The current stadium includes around 19,000 seats of which 16,800 are available for spectators and has four stands: Lorne Street opposite to the Railway Stand/Paddock, and the Bycars End facing the Hamil Road End. The Lorne Street Stand is relatively new, with 2,045 useable seats and 48 executive boxes that host 711 people. It was not completed when it opened in 1999, and although 1,500 missing seats were finally installed in April 2020 to visually complete the stand, over 2,000 seats remain unusable for spectators pending the reinstatement and fitting out of spectator concourse facilities in the Hamil half of the stand. The stand acts as the ground's grandstand, containing the stadium's main entrance, dressing rooms, club offices and enterprise centre. The Hamil End has 4,514 seats with the blocks nearest the Lorne St side allocated as the Family section, and a Fanzone area housed behind the stand. The Railway Stand has a capacity of 2,094 and for most matches with unreserved seating, the Railway Paddock has a capacity of 2,862. The 3,363 capacity Bycars End has housed away supporters since 2023. The Accessibility Stand located between the Lorne Street Stand and the Bycars End has room for 106 spectators whilst the former Family Stand located between the Bycars End and the Railway Stand has been unused for spectators since 2023 when a large video screen was installed there.

==Other events==
On 1 August 1981, Vale Park hosted a one-off rock concert, Heavy Metal Holocaust, featuring Motörhead, Ozzy Osbourne Band, Mahogany Rush, Triumph, Riot and Vardis. Around 20,000 attended the concert, raising £25,000 for the club. Lars Ulrich was also in attendance, months before he co-founded Metallica.

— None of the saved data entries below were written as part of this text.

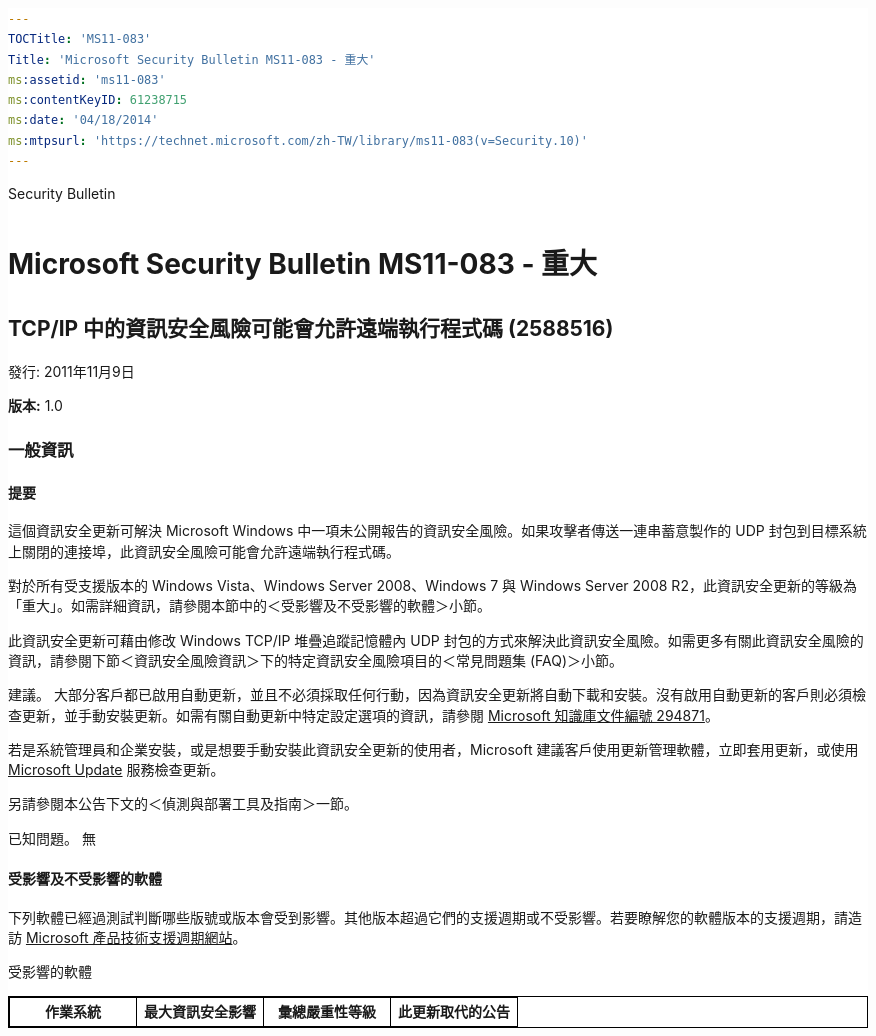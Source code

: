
 ```yaml
---
TOCTitle: 'MS11-083'
Title: 'Microsoft Security Bulletin MS11-083 - 重大'
ms:assetid: 'ms11-083'
ms:contentKeyID: 61238715
ms:date: '04/18/2014'
ms:mtpsurl: 'https://technet.microsoft.com/zh-TW/library/ms11-083(v=Security.10)'
---
```


Security Bulletin

Microsoft Security Bulletin MS11-083 - 重大
===========================================

TCP/IP 中的資訊安全風險可能會允許遠端執行程式碼 (2588516)
---------------------------------------------------------

發行: 2011年11月9日

**版本:** 1.0

### 一般資訊

#### 提要

這個資訊安全更新可解決 Microsoft Windows 中一項未公開報告的資訊安全風險。如果攻擊者傳送一連串蓄意製作的 UDP 封包到目標系統上關閉的連接埠，此資訊安全風險可能會允許遠端執行程式碼。

對於所有受支援版本的 Windows Vista、Windows Server 2008、Windows 7 與 Windows Server 2008 R2，此資訊安全更新的等級為「重大」。如需詳細資訊，請參閱本節中的＜受影響及不受影響的軟體＞小節。

此資訊安全更新可藉由修改 Windows TCP/IP 堆疊追蹤記憶體內 UDP 封包的方式來解決此資訊安全風險。如需更多有關此資訊安全風險的資訊，請參閱下節＜資訊安全風險資訊＞下的特定資訊安全風險項目的＜常見問題集 (FAQ)＞小節。

建議。 大部分客戶都已啟用自動更新，並且不必須採取任何行動，因為資訊安全更新將自動下載和安裝。沒有啟用自動更新的客戶則必須檢查更新，並手動安裝更新。如需有關自動更新中特定設定選項的資訊，請參閱 [Microsoft 知識庫文件編號 294871](http://support.microsoft.com/kb/294871)。

若是系統管理員和企業安裝，或是想要手動安裝此資訊安全更新的使用者，Microsoft 建議客戶使用更新管理軟體，立即套用更新，或使用 [Microsoft Update](http://go.microsoft.com/fwlink/?linkid=40747) 服務檢查更新。

另請參閱本公告下文的＜偵測與部署工具及指南＞一節。

已知問題。 無

#### 受影響及不受影響的軟體

下列軟體已經過測試判斷哪些版號或版本會受到影響。其他版本超過它們的支援週期或不受影響。若要瞭解您的軟體版本的支援週期，請造訪 [Microsoft 產品技術支援週期網站](http://go.microsoft.com/fwlink/?linkid=21742)。

受影響的軟體

 
<table style="border:1px solid black;">
<colgroup>
<col width="25%" />
<col width="25%" />
<col width="25%" />
<col width="25%" />
</colgroup>
<thead>
<tr class="header">
<th style="border:1px solid black;" >作業系統</th>
<th style="border:1px solid black;" >最大資訊安全影響</th>
<th style="border:1px solid black;" >彙總嚴重性等級</th>
<th style="border:1px solid black;" >此更新取代的公告</th>
</tr>
</thead>
<tbody>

In 1985, the Stoke Spitfires American football team used the ground for matches. The stadium has hosted three England under-18 games. The first was a 7–2 win over Switzerland in November 1992 (which saw a Robbie Fowler hat-trick); the second was a 1–1 draw with Romania in September 1993; and the third was a goalless draw with Norway in June 2005. It also hosted a full international women's match on 7 April 2017, when England played Italy.

==Records==
A club record 49,768 attended a 1960 FA Cup fifth round fixture against Aston Villa. Other historic matches include the defeat of two reigning FA Cup champions in the competition, as Stanley Matthews' Blackpool were beaten 2–0 in February 1954, and then 42 years later holders Everton were dumped out 2–1. The biggest victory in a competitive match came in December 1958 when Gateshead were beaten 8–0.